ACRP Newsletter (October 2025)
october 2025 Express issue
We look forward to sharing some new in-depth reporting in the November issue of the ACRP newsletter, but for this month, we are forgoing our feature story to alert you to some very important events. We are also sharing our In The News and Upcoming Meetings information. Keep an eye out for the November issue - coming soon!
Upcoming Events
November’s Tables of Conscience Dinners
The Oct. 14 Tables of Conscience book-themed dinner sold out! We hope to do the same with our two scheduled November fundraising dinners. These are the last two in this series that feature books or authors who have been banned by the government! Join us in this act of defiance while supporting Alexandria’s Memorial Scholarship Program that honors the lives of Joseph McCoy and Benjamin Thomas, who were lynched in this city in 1897 and 1899, respectively. Tickets cost $125 per person, and each of this Fall’s dinners can accommodate up to eight guests.
Please pick a book you want to read and reserve a space to attend the dinner before they are booked up. The location of the dinner is revealed along with the host a week before the dinner.

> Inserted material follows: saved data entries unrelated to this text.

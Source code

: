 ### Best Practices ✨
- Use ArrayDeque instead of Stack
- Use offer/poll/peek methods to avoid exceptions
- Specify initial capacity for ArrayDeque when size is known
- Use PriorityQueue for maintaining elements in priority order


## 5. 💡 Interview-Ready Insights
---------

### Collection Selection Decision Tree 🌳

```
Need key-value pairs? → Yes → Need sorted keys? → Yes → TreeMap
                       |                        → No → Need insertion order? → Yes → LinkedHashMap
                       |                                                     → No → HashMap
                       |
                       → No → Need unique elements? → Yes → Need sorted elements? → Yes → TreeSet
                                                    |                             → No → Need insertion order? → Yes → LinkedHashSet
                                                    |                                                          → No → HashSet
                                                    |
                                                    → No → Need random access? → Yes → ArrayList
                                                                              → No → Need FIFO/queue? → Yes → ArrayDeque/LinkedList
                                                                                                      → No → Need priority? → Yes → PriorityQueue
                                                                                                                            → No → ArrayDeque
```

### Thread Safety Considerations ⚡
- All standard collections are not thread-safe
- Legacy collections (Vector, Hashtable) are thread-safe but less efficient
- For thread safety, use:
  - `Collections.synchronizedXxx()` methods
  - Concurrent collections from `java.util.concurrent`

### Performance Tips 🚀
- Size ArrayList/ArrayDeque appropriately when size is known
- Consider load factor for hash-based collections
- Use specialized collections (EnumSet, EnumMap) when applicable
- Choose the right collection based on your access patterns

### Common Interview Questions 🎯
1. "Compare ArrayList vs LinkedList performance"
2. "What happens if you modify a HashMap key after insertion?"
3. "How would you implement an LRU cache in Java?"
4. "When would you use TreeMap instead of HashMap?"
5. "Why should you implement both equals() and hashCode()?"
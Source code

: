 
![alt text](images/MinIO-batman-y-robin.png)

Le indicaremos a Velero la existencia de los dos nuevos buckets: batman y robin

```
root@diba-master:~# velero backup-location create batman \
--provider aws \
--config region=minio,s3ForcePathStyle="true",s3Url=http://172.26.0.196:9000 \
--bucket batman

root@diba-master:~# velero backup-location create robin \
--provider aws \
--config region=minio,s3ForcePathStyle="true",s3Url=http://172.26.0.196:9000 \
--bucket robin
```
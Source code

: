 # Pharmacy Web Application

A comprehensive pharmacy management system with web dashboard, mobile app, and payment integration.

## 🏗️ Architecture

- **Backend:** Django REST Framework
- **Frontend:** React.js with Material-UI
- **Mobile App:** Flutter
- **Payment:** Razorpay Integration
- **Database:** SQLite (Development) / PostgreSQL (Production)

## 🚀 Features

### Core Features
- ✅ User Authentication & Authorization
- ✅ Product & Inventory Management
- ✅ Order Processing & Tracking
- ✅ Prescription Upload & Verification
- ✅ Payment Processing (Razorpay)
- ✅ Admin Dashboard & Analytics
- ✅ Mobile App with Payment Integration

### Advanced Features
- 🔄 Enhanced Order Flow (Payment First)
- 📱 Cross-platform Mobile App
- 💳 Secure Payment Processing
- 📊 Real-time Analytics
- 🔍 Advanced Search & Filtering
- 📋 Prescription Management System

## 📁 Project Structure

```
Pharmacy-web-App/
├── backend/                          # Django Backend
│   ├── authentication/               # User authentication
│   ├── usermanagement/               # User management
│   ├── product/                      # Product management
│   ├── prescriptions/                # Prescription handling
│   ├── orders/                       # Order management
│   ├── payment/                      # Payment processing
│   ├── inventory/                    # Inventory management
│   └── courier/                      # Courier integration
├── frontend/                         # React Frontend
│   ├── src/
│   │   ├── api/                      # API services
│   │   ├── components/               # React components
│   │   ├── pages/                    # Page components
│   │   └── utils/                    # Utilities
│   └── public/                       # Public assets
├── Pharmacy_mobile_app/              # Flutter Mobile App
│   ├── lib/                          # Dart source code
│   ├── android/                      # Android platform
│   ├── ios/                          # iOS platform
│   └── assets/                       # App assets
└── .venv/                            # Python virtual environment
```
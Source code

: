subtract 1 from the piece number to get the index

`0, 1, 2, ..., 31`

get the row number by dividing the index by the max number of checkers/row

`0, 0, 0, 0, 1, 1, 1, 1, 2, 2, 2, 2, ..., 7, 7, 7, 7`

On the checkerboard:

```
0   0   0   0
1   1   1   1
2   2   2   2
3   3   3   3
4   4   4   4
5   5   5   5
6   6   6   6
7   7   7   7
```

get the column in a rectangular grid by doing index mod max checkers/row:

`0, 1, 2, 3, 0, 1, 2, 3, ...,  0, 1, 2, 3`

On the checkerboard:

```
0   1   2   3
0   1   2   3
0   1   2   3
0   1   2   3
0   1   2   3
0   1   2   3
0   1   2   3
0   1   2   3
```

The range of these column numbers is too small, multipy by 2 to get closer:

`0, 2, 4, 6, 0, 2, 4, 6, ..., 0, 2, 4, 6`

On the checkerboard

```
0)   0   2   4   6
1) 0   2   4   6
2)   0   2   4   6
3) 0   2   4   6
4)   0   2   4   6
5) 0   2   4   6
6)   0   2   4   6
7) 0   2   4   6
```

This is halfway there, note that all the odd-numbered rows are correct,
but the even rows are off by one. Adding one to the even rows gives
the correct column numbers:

A Long Time Coming: Reckoning with Race in America, Michael Eric Dyson
Friday, Nov. 14
6-9 p.m.
3 Tickets Left!
The Department of Defense was so concerned about Americans finally starting to grapple with racism that they banned Michael Eric Dyson’s book, Long Time Coming. In a collection of letters written to recent victims of racial violence: Elijah McClain, Emmett Till, Eric Garner, Breonna Taylor, Hadiya Pendleton, Sandra Bland, and the Rev. Clementa Pinckney, Dyson exposed the anti-Blackness that infiltrates our culture, feeds police violence and injustice. The award-winning author, a professor at Georgetown University and an ordained Baptist minister, shares a way toward healing by the end of the book. The Equal Justice Initiative’s Bryan Stevenson has called the book both formidable and compelling, with “much to offer on our nation’s crucial need for racial reckoning and the way forward.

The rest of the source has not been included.